> [Exercise]: In the entries below, find each line where the word "device" appears and give only the total count of such lines.

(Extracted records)
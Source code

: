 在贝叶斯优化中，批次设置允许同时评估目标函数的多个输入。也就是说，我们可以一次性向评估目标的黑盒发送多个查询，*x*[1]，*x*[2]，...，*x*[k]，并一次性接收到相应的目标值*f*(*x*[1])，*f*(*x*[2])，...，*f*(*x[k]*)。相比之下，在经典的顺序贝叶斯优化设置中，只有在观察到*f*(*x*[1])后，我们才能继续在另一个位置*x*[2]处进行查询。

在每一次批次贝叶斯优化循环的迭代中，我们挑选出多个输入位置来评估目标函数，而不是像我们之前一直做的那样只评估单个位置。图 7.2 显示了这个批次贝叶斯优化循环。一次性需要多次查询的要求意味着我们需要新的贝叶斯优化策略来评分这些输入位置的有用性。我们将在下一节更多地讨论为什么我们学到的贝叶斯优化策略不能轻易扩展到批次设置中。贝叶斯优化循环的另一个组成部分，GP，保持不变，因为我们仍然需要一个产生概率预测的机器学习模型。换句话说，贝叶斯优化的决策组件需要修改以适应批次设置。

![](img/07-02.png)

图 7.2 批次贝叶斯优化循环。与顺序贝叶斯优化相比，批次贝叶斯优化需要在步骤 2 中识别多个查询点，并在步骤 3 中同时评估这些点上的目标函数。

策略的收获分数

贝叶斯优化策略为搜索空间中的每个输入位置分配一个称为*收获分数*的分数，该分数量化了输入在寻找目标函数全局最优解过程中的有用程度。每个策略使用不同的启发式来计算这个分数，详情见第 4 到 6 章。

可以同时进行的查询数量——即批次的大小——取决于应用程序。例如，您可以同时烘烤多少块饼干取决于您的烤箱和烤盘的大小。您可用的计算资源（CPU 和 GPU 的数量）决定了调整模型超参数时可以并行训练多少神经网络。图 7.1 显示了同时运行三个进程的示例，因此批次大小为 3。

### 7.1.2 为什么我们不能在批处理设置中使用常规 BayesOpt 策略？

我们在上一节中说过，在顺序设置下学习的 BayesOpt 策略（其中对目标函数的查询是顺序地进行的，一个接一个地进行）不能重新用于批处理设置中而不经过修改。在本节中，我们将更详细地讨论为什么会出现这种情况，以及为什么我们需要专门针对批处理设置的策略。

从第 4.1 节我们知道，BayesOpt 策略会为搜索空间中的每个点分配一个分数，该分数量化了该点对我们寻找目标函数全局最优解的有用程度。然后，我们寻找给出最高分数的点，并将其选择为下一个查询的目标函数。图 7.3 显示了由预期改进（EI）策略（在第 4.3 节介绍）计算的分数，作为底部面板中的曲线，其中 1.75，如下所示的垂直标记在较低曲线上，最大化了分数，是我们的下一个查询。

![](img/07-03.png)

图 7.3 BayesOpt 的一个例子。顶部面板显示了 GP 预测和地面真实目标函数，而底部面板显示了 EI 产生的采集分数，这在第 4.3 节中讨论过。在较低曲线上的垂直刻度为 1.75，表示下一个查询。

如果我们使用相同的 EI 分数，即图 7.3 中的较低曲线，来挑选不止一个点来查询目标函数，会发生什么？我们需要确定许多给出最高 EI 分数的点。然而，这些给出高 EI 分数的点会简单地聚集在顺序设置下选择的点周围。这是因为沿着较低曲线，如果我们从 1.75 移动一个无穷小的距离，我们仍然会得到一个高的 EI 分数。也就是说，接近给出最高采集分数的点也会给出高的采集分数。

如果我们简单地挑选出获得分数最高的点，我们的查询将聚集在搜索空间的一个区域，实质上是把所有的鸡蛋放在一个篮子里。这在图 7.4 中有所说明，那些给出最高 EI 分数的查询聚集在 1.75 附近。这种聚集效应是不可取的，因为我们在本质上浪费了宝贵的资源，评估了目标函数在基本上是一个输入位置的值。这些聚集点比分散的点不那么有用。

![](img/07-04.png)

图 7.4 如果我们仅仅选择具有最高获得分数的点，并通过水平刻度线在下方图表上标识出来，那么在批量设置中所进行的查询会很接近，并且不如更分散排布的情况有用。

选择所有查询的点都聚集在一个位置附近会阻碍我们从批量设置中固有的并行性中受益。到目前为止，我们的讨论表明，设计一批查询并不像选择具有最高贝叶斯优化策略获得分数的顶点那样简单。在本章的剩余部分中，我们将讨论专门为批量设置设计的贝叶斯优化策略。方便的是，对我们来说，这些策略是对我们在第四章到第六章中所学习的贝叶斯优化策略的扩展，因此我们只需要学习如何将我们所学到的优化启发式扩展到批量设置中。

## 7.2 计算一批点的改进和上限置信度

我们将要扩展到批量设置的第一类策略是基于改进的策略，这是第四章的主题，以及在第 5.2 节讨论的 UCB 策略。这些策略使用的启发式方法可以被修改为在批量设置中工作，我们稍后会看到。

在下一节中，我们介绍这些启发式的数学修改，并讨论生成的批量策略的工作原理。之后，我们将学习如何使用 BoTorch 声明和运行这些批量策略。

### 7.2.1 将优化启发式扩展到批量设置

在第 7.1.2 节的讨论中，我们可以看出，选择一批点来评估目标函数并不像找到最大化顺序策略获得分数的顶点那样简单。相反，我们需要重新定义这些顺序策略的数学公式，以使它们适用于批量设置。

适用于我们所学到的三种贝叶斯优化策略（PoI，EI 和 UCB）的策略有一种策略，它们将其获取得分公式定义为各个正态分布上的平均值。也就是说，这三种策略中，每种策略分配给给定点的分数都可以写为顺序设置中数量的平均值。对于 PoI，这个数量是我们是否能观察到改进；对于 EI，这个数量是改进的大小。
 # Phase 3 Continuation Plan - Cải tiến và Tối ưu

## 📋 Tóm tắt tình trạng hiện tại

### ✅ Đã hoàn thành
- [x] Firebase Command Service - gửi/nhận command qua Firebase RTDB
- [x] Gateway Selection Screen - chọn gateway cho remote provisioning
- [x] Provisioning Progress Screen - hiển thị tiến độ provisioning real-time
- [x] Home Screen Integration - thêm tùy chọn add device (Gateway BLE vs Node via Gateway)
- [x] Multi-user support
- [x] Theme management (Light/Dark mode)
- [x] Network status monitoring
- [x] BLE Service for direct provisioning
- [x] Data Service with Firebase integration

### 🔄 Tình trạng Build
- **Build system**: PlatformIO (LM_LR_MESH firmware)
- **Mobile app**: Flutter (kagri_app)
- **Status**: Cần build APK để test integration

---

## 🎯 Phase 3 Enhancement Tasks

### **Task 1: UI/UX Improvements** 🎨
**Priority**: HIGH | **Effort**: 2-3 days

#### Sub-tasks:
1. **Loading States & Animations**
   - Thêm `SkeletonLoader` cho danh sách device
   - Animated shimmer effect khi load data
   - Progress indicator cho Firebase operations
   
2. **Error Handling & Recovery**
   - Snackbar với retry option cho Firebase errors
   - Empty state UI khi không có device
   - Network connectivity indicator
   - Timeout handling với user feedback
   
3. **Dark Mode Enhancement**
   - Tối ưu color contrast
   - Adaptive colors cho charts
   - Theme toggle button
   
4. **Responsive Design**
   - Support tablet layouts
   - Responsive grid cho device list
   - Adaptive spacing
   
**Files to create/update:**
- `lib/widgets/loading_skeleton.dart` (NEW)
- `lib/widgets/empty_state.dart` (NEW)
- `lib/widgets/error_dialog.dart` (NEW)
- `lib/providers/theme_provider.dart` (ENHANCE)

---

> [Output for this task]: 4